Description of the task:
Your response should consist of the entries below, reproduced exactly and without their images.

#####

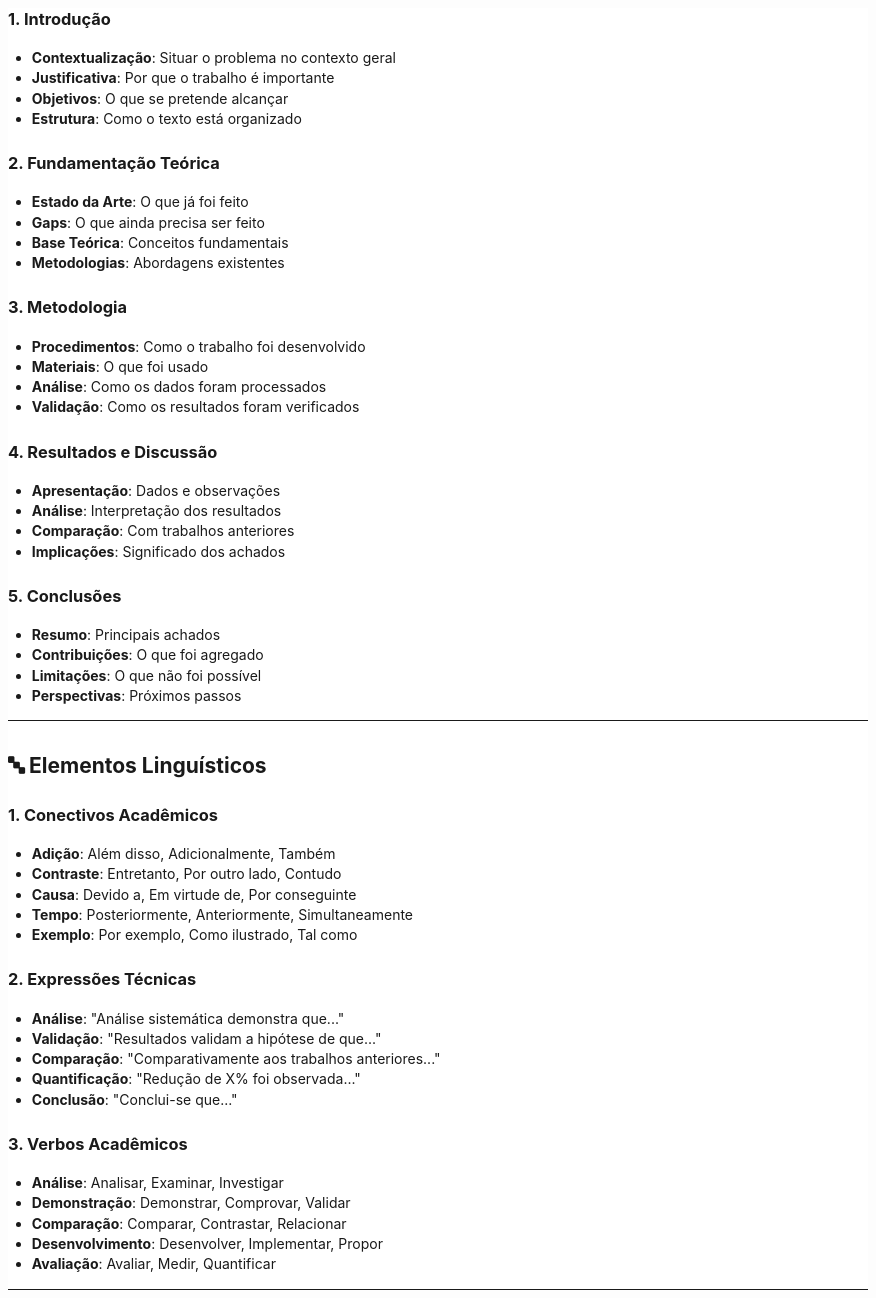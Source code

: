 ### 1. Introdução
- **Contextualização**: Situar o problema no contexto geral
- **Justificativa**: Por que o trabalho é importante
- **Objetivos**: O que se pretende alcançar
- **Estrutura**: Como o texto está organizado

### 2. Fundamentação Teórica
- **Estado da Arte**: O que já foi feito
- **Gaps**: O que ainda precisa ser feito
- **Base Teórica**: Conceitos fundamentais
- **Metodologias**: Abordagens existentes

### 3. Metodologia
- **Procedimentos**: Como o trabalho foi desenvolvido
- **Materiais**: O que foi usado
- **Análise**: Como os dados foram processados
- **Validação**: Como os resultados foram verificados

### 4. Resultados e Discussão
- **Apresentação**: Dados e observações
- **Análise**: Interpretação dos resultados
- **Comparação**: Com trabalhos anteriores
- **Implicações**: Significado dos achados

### 5. Conclusões
- **Resumo**: Principais achados
- **Contribuições**: O que foi agregado
- **Limitações**: O que não foi possível
- **Perspectivas**: Próximos passos

---

## 🔤 Elementos Linguísticos

### 1. Conectivos Acadêmicos
- **Adição**: Além disso, Adicionalmente, Também
- **Contraste**: Entretanto, Por outro lado, Contudo
- **Causa**: Devido a, Em virtude de, Por conseguinte
- **Tempo**: Posteriormente, Anteriormente, Simultaneamente
- **Exemplo**: Por exemplo, Como ilustrado, Tal como

### 2. Expressões Técnicas
- **Análise**: "Análise sistemática demonstra que..."
- **Validação**: "Resultados validam a hipótese de que..."
- **Comparação**: "Comparativamente aos trabalhos anteriores..."
- **Quantificação**: "Redução de X% foi observada..."
- **Conclusão**: "Conclui-se que..."

### 3. Verbos Acadêmicos
- **Análise**: Analisar, Examinar, Investigar
- **Demonstração**: Demonstrar, Comprovar, Validar
- **Comparação**: Comparar, Contrastar, Relacionar
- **Desenvolvimento**: Desenvolver, Implementar, Propor
- **Avaliação**: Avaliar, Medir, Quantificar

---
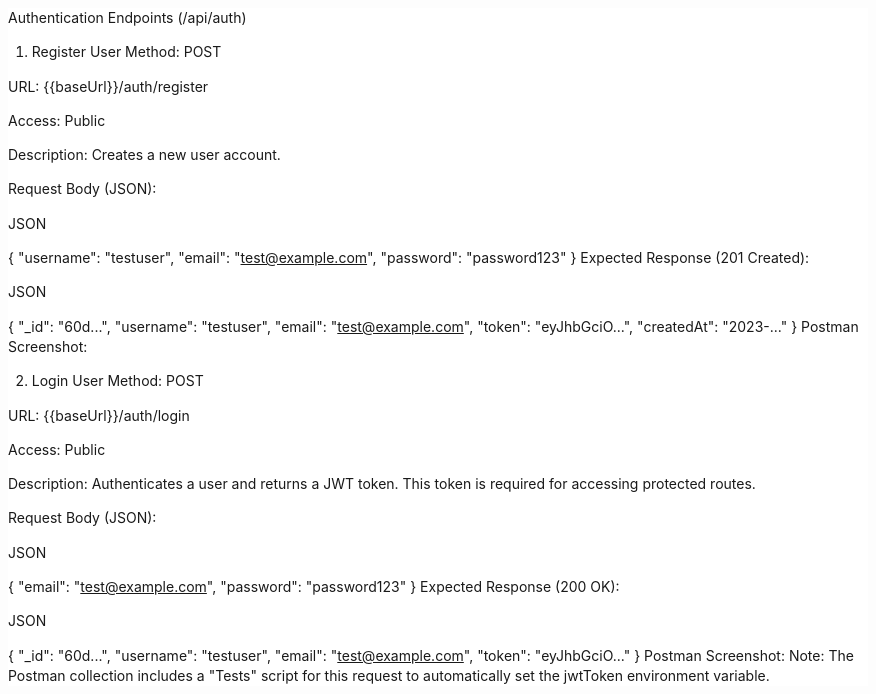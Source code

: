 Authentication Endpoints (/api/auth)

1. Register User
   Method: POST

URL: {{baseUrl}}/auth/register

Access: Public

Description: Creates a new user account.

Request Body (JSON):

JSON

{
"username": "testuser",
"email": "test@example.com",
"password": "password123"
}
Expected Response (201 Created):

JSON

{
"\_id": "60d...",
"username": "testuser",
"email": "test@example.com",
"token": "eyJhbGciO...",
"createdAt": "2023-..."
}
Postman Screenshot:

2. Login User
   Method: POST

URL: {{baseUrl}}/auth/login

Access: Public

Description: Authenticates a user and returns a JWT token. This token is required for accessing protected routes.

Request Body (JSON):

JSON

{
"email": "test@example.com",
"password": "password123"
}
Expected Response (200 OK):

JSON

{
"\_id": "60d...",
"username": "testuser",
"email": "test@example.com",
"token": "eyJhbGciO..."
}
Postman Screenshot:
Note: The Postman collection includes a "Tests" script for this request to automatically set the jwtToken environment variable.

#####

Reply:
Source code

: ### 1. Introdução
- **Contextualização**: Situar o problema no contexto geral
- **Justificativa**: Por que o trabalho é importante
- **Objetivos**: O que se pretende alcançar
- **Estrutura**: Como o texto está organizado

### 2. Fundamentação Teórica
- **Estado da Arte**: O que já foi feito
- **Gaps**: O que ainda precisa ser feito
- **Base Teórica**: Conceitos fundamentais
- **Metodologias**: Abordagens existentes

### 3. Metodologia
- **Procedimentos**: Como o trabalho foi desenvolvido
- **Materiais**: O que foi usado
- **Análise**: Como os dados foram processados
- **Validação**: Como os resultados foram verificados

### 4. Resultados e Discussão
- **Apresentação**: Dados e observações
- **Análise**: Interpretação dos resultados
- **Comparação**: Com trabalhos anteriores
- **Implicações**: Significado dos achados

### 5. Conclusões
- **Resumo**: Principais achados
- **Contribuições**: O que foi agregado
- **Limitações**: O que não foi possível
- **Perspectivas**: Próximos passos

---

## 🔤 Elementos Linguísticos

### 1. Conectivos Acadêmicos
- **Adição**: Além disso, Adicionalmente, Também
- **Contraste**: Entretanto, Por outro lado, Contudo
- **Causa**: Devido a, Em virtude de, Por conseguinte
- **Tempo**: Posteriormente, Anteriormente, Simultaneamente
- **Exemplo**: Por exemplo, Como ilustrado, Tal como

### 2. Expressões Técnicas
- **Análise**: "Análise sistemática demonstra que..."
- **Validação**: "Resultados validam a hipótese de que..."
- **Comparação**: "Comparativamente aos trabalhos anteriores..."
- **Quantificação**: "Redução de X% foi observada..."
- **Conclusão**: "Conclui-se que..."

### 3. Verbos Acadêmicos
- **Análise**: Analisar, Examinar, Investigar
- **Demonstração**: Demonstrar, Comprovar, Validar
- **Comparação**: Comparar, Contrastar, Relacionar
- **Desenvolvimento**: Desenvolver, Implementar, Propor
- **Avaliação**: Avaliar, Medir, Quantificar

---
Source code

: Authentication Endpoints (/api/auth)

1. Register User
   Method: POST

URL: {{baseUrl}}/auth/register

Access: Public

Description: Creates a new user account.

Request Body (JSON):

JSON

{
"username": "testuser",
"email": "test@example.com",
"password": "password123"
}
Expected Response (201 Created):

JSON

{
"\_id": "60d...",
"username": "testuser",
"email": "test@example.com",
"token": "eyJhbGciO...",
"createdAt": "2023-..."
}
Postman Screenshot:

2. Login User
   Method: POST

URL: {{baseUrl}}/auth/login

Access: Public

Description: Authenticates a user and returns a JWT token. This token is required for accessing protected routes.

Request Body (JSON):

JSON

{
"email": "test@example.com",
"password": "password123"
}
Expected Response (200 OK):

JSON

{
"\_id": "60d...",
"username": "testuser",
"email": "test@example.com",
"token": "eyJhbGciO..."
}
Postman Screenshot:
Note: The Postman collection includes a "Tests" script for this request to automatically set the jwtToken environment variable.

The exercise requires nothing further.